» PROBLEM TO WORK ON
Each line below from the line with "- [PointNet: Deep" to the line with "# Dataset Information" must be copied exactly, including those two, and no picture may appear in the copy.

Stored data:
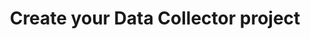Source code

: ---
title: Create your Data Collector project
slug: data-collector
excerpt: Use a Data Collector
section: Getting started - Data Collector
order: 1
---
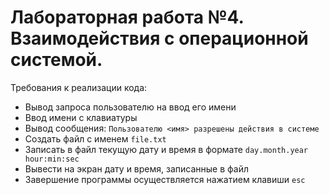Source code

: # Лабораторная работа №4. Взаимодействия с операционной системой.

Требования к реализации кода:

- Вывод запроса пользователю на ввод его имени
- Ввод имени с клавиатуры
- Вывод сообщения: `Пользователю <имя> разрешены действия в системе`
- Создать файл с именем `file.txt`
- Записать в файл текущую дату и время в формате `day.month.year hour:min:sec`
- Вывести на экран дату и время, записанные в файл
- Завершение программы осуществляется нажатием клавиши `esc`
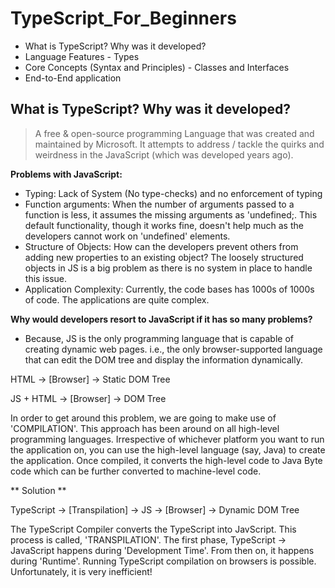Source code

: # TypeScript_For_Beginners

- What is TypeScript? Why was it developed?
- Language Features - Types
- Core Concepts (Syntax and Principles) - Classes and Interfaces
- End-to-End application

What is TypeScript? Why was it developed? 
-----------------------------------------
> A free & open-source programming Language that was created and maintained by Microsoft. It attempts to address / tackle the quirks and weirdness in the JavaScript (which was developed years ago). 

**Problems with JavaScript:**
- Typing: Lack of System (No type-checks) and no enforcement of typing
- Function arguments: When the number of arguments passed to a function is less, it assumes the missing arguments as 'undefined;. This default functionality, though it works fine, doesn't help much as the developers cannot work on 'undefined' elements. 
- Structure of Objects: How can the developers prevent others from adding new properties to an existing object? The loosely structured objects in JS is a big problem as there is no system in place to handle this issue.
- Application Complexity: Currently, the code bases has 1000s of 1000s of code. The applications are quite complex. 

**Why would developers resort to JavaScript if it has so many problems?**
- Because, JS is the only programming language that is capable of creating dynamic web pages. i.e., the only browser-supported language that can edit the DOM tree and display the information dynamically. 

HTML -> [Browser] -> Static DOM Tree

JS + HTML -> [Browser] -> DOM Tree <which can be altered dynamically>
  
In order to get around this problem, we are going to make use of 'COMPILATION'. This approach has been around on all high-level programming languages. Irrespective of whichever platform you want to run the application on, you can use the high-level language (say, Java) to create the application. Once compiled, it converts the high-level code to Java Byte code which can be further converted to machine-level code. 

** Solution **

TypeScript -> [Transpilation] -> JS -> [Browser] -> Dynamic DOM Tree

The TypeScript Compiler converts the TypeScript into JavScript. This process is called, 'TRANSPILATION'. The first phase, TypeScript -> JavaScript happens during 'Development Time'. From then on, it happens during 'Runtime'. Running TypeScript compilation on browsers is possible. Unfortunately, it is very inefficient!



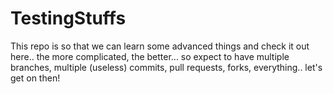 # TestingStuffs
This repo is so that we can learn some advanced things and check it out here.. the more complicated, the better... so expect to have multiple branches, multiple (useless) commits, pull requests, forks, everything.. let's get on then!
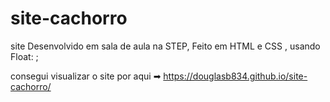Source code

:# site-cachorro

site Desenvolvido em sala de aula na STEP, Feito em HTML e CSS , usando Float: ;

  consegui visualizar o site por aqui ➡  https://douglasb834.github.io/site-cachorro/
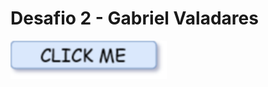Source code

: # Desafio 2 - Gabriel Valadares

<a href="https://21900884.github.io/TPA_ProjetoIndivitual/"><img src=".\ClickMeButton.png" width="250px"></a>
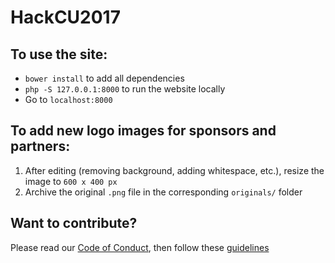 # HackCU2017


## To use the site:
* `bower install` to add all dependencies
* `php -S 127.0.0.1:8000` to run the website locally
* Go to `localhost:8000`

## To add new logo images for sponsors and partners:
1. After editing (removing background, adding whitespace, etc.), resize the image to `600 x 400 px`
2. Archive the original `.png` file in the corresponding `originals/` folder

## Want to contribute?
Please read our [Code of Conduct](CODE_OF_CONDUCT.md), then follow these [guidelines](.github/CONTRIBUTING.md)
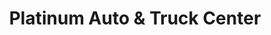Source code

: ---
title: "Platinum Auto & Truck Center"
url: /white-marsh/platinum-auto-and-truck-center/
shop: car
---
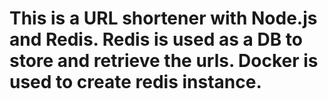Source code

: # This is a URL shortener with Node.js and Redis. Redis is used as a DB to store and retrieve the urls. Docker is used to create redis instance.
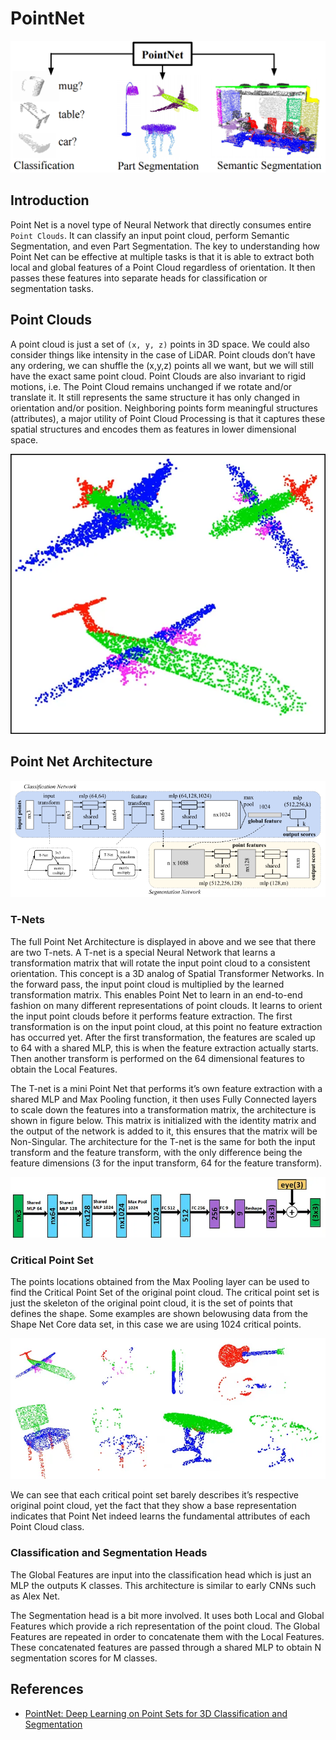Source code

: # PointNet

<p align="center">
<img src="figs/teaser.png">
</p>

## Introduction

Point Net is a novel type of Neural Network that directly consumes entire `Point Clouds`. It can classify an input point cloud, perform Semantic Segmentation, and even Part Segmentation. The key to understanding how Point Net can be effective at multiple tasks is that it is able to extract both local and global features of a Point Cloud regardless of orientation. It then passes these features into separate heads for classification or segmentation tasks.

## Point Clouds

A point cloud is just a set of `(x, y, z)` points in 3D space. We could also consider things like intensity in the case of LiDAR. Point clouds don’t have any ordering, we can shuffle the (x,y,z) points all we want, but we will still have the exact same point cloud. Point Clouds are also invariant to rigid motions, i.e. The Point Cloud remains unchanged if we rotate and/or translate it. It still represents the same structure it has only changed in orientation and/or position. Neighboring points form meaningful structures (attributes), a major utility of Point Cloud Processing is that it captures these spatial structures and encodes them as features in lower dimensional space.

<img src="./figs/1_gAf6eQtvA6emRsAh5rEgYQ.webp">

## Point Net Architecture

<img src="./figs/point_net.png">

### T-Nets

The full Point Net Architecture is displayed in above and we see that there are two T-nets. A T-net is a special Neural Network that learns a transformation matrix that will rotate the input point cloud to a consistent orientation. This concept is a 3D analog of Spatial Transformer Networks. In the forward pass, the input point cloud is multiplied by the learned transformation matrix. This enables Point Net to learn in an end-to-end fashion on many different representations of point clouds. It learns to orient the input point clouds before it performs feature extraction. The first transformation is on the input point cloud, at this point no feature extraction has occurred yet. After the first transformation, the features are scaled up to 64 with a shared MLP, this is when the feature extraction actually starts. Then another transform is performed on the 64 dimensional features to obtain the Local Features.

The T-net is a mini Point Net that performs it’s own feature extraction with a shared MLP and Max Pooling function, it then uses Fully Connected layers to scale down the features into a transformation matrix, the architecture is shown in figure below. This matrix is initialized with the identity matrix and the output of the network is added to it, this ensures that the matrix will be Non-Singular. The architecture for the T-net is the same for both the input transform and the feature transform, with the only difference being the feature dimensions (3 for the input transform, 64 for the feature transform).

<img src="./figs/1_THOgzFqA6m4c8v-zSQCd6Q.webp">

### Critical Point Set

The points locations obtained from the Max Pooling layer can be used to find the Critical Point Set of the original point cloud. The critical point set is just the skeleton of the original point cloud, it is the set of points that defines the shape. Some examples are shown belowusing data from the Shape Net Core data set, in this case we are using 1024 critical points.

<img src="./figs/1_u8ExXERvi7W24_6_PcZ13w.webp">

We can see that each critical point set barely describes it’s respective original point cloud, yet the fact that they show a base representation indicates that Point Net indeed learns the fundamental attributes of each Point Cloud class.

### Classification and Segmentation Heads

The Global Features are input into the classification head which is just an MLP the outputs K classes. This architecture is similar to early CNNs such as Alex Net.

The Segmentation head is a bit more involved. It uses both Local and Global Features which provide a rich representation of the point cloud. The Global Features are repeated in order to concatenate them with the Local Features. These concatenated features are passed through a shared MLP to obtain N segmentation scores for M classes.

## References

- [PointNet: Deep Learning on Point Sets for 3D Classification and Segmentation](https://github.com/charlesq34/pointnet)
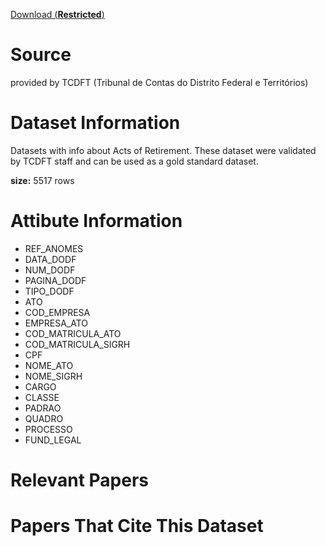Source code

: 


[Download (**Restricted**) ](https://drive.google.com/file/d/12kyydtJwk6NKyC43bf9qON-9eIgKx6fJ/view?usp=sharing)




# Source

provided by TCDFT (Tribunal de Contas do Distrito Federal e Territórios)

# Dataset Information

Datasets with info about Acts of Retirement. These dataset were validated by TCDFT staff and can be used as a gold standard dataset.

**size:** 5517 rows


# Attibute Information

- REF_ANOMES	
- DATA_DODF	
- NUM_DODF	
- PAGINA_DODF	
- TIPO_DODF	
- ATO	
- COD_EMPRESA	
- EMPRESA_ATO	
- COD_MATRICULA_ATO	
- COD_MATRICULA_SIGRH	
- CPF	
- NOME_ATO	
- NOME_SIGRH	
- CARGO	
- CLASSE	
- PADRAO	
- QUADRO	
- PROCESSO	
- FUND_LEGAL

# Relevant Papers

# Papers That Cite This Dataset
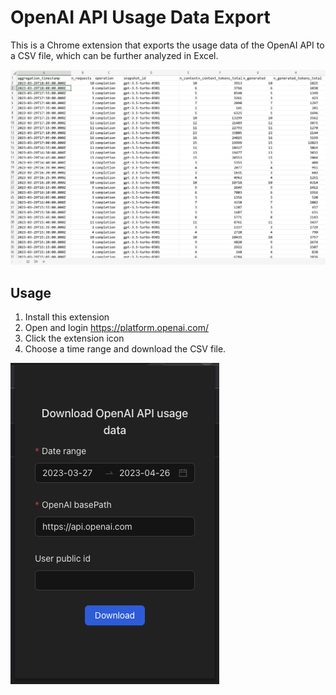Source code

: # OpenAI API Usage Data Export

This is a Chrome extension that exports the usage data of the OpenAI API to a CSV file, which can be further analyzed in Excel.

![csv](./docs/csv.png)

## Usage

1. Install this extension
2. Open and login <https://platform.openai.com/>
3. Click the extension icon
4. Choose a time range and download the CSV file.

![cover](./docs/cover.png)
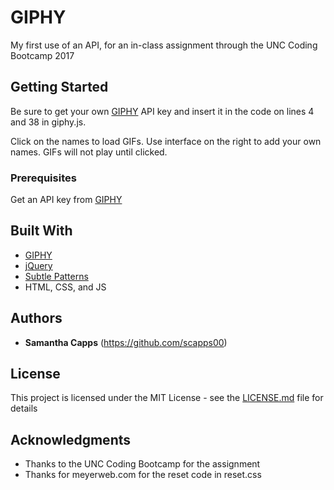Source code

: # GIPHY

My first use of an API, for an in-class assignment through the UNC Coding Bootcamp 2017

## Getting Started

Be sure to get your own [GIPHY](https://developers.giphy.com/docs/) API key and insert it in the code on lines 4 and 38 in giphy.js.

Click on the names to load GIFs. Use interface on the right to add your own names. GIFs will not play until clicked.

### Prerequisites

Get an API key from [GIPHY](https://developers.giphy.com/docs/)

## Built With

* [GIPHY](https://developers.giphy.com/docs/)
* [jQuery](https://jquery.com/)
* [Subtle Patterns](https://www.toptal.com/designers/subtlepatterns/)
* HTML, CSS, and JS

## Authors

* **Samantha Capps** (https://github.com/scapps00)

## License

This project is licensed under the MIT License - see the [LICENSE.md](LICENSE.md) file for details

## Acknowledgments

* Thanks to the UNC Coding Bootcamp for the assignment
* Thanks for meyerweb.com for the reset code in reset.css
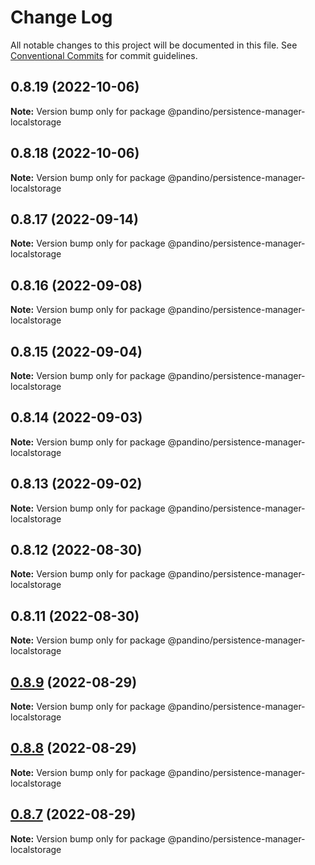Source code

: # Change Log

All notable changes to this project will be documented in this file.
See [Conventional Commits](https://conventionalcommits.org) for commit guidelines.

## 0.8.19 (2022-10-06)

**Note:** Version bump only for package @pandino/persistence-manager-localstorage

## 0.8.18 (2022-10-06)

**Note:** Version bump only for package @pandino/persistence-manager-localstorage

## 0.8.17 (2022-09-14)

**Note:** Version bump only for package @pandino/persistence-manager-localstorage

## 0.8.16 (2022-09-08)

**Note:** Version bump only for package @pandino/persistence-manager-localstorage

## 0.8.15 (2022-09-04)

**Note:** Version bump only for package @pandino/persistence-manager-localstorage

## 0.8.14 (2022-09-03)

**Note:** Version bump only for package @pandino/persistence-manager-localstorage

## 0.8.13 (2022-09-02)

**Note:** Version bump only for package @pandino/persistence-manager-localstorage

## 0.8.12 (2022-08-30)

**Note:** Version bump only for package @pandino/persistence-manager-localstorage

## 0.8.11 (2022-08-30)

**Note:** Version bump only for package @pandino/persistence-manager-localstorage

## [0.8.9](https://github.com/BlackBeltTechnology/pandino/compare/v0.8.8...v0.8.9) (2022-08-29)

**Note:** Version bump only for package @pandino/persistence-manager-localstorage

## [0.8.8](https://github.com/BlackBeltTechnology/pandino/compare/v0.8.7...v0.8.8) (2022-08-29)

**Note:** Version bump only for package @pandino/persistence-manager-localstorage

## [0.8.7](https://github.com/BlackBeltTechnology/pandino/compare/v0.8.6...v0.8.7) (2022-08-29)

**Note:** Version bump only for package @pandino/persistence-manager-localstorage
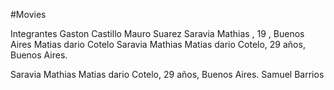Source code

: #Movies

Integrantes
Gaston Castillo
Mauro Suarez
Saravia Mathias , 19 , Buenos Aires
Matias dario Cotelo
Saravia Mathias
Matias dario Cotelo, 29 años, Buenos Aires.

Saravia Mathias
Matias dario Cotelo, 29 años, Buenos Aires.
Samuel Barrios
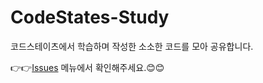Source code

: # CodeStates-Study
코드스테이츠에서 학습하며 작성한 소소한 코드를 모아 공유합니다.  

👉👉[Issues] 메뉴에서 확인해주세요.😊😊

[Issues]: https://github.com/jangwonyoon/Codestates-study/issues


[Algorithm]: https://github.com/jangwonyoon/CodeStates-Study/tree/master/_Algorithm
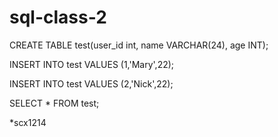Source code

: # sql-class-2

CREATE TABLE test(user_id int, name VARCHAR(24), age INT);

INSERT INTO test VALUES (1,'Mary',22);

INSERT INTO test VALUES (2,'Nick',22);

SELECT * FROM test;

*scx1214
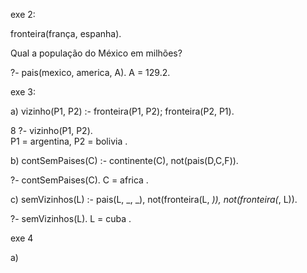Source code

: exe 2:

fronteira(frança, espanha).

Qual a população do México em milhões?

?- pais(mexico, america, A).
A = 129.2.

exe 3:

a)
vizinho(P1, P2) :- fronteira(P1, P2); fronteira(P2, P1).

8 ?- vizinho(P1, P2).            
P1 = argentina,
P2 = bolivia .

b)
contSemPaises(C) :- continente(C), not(pais(D,C,F)).

?- contSemPaises(C).
C = africa .

c)
semVizinhos(L) :- pais(L, _, _), not(fronteira(L, _)), not(fronteira(_, L)).

?- semVizinhos(L).
L = cuba .







exe 4

a)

» TASK ANSWER
- [PointNet: Deep Learning on Point Sets for 3D Classification and Segmentation](https://github.com/charlesq34/pointnet)
Source code

: 


[Download (**Restricted**) ](https://drive.google.com/file/d/12kyydtJwk6NKyC43bf9qON-9eIgKx6fJ/view?usp=sharing)




# Source

provided by TCDFT (Tribunal de Contas do Distrito Federal e Territórios)

# Dataset Information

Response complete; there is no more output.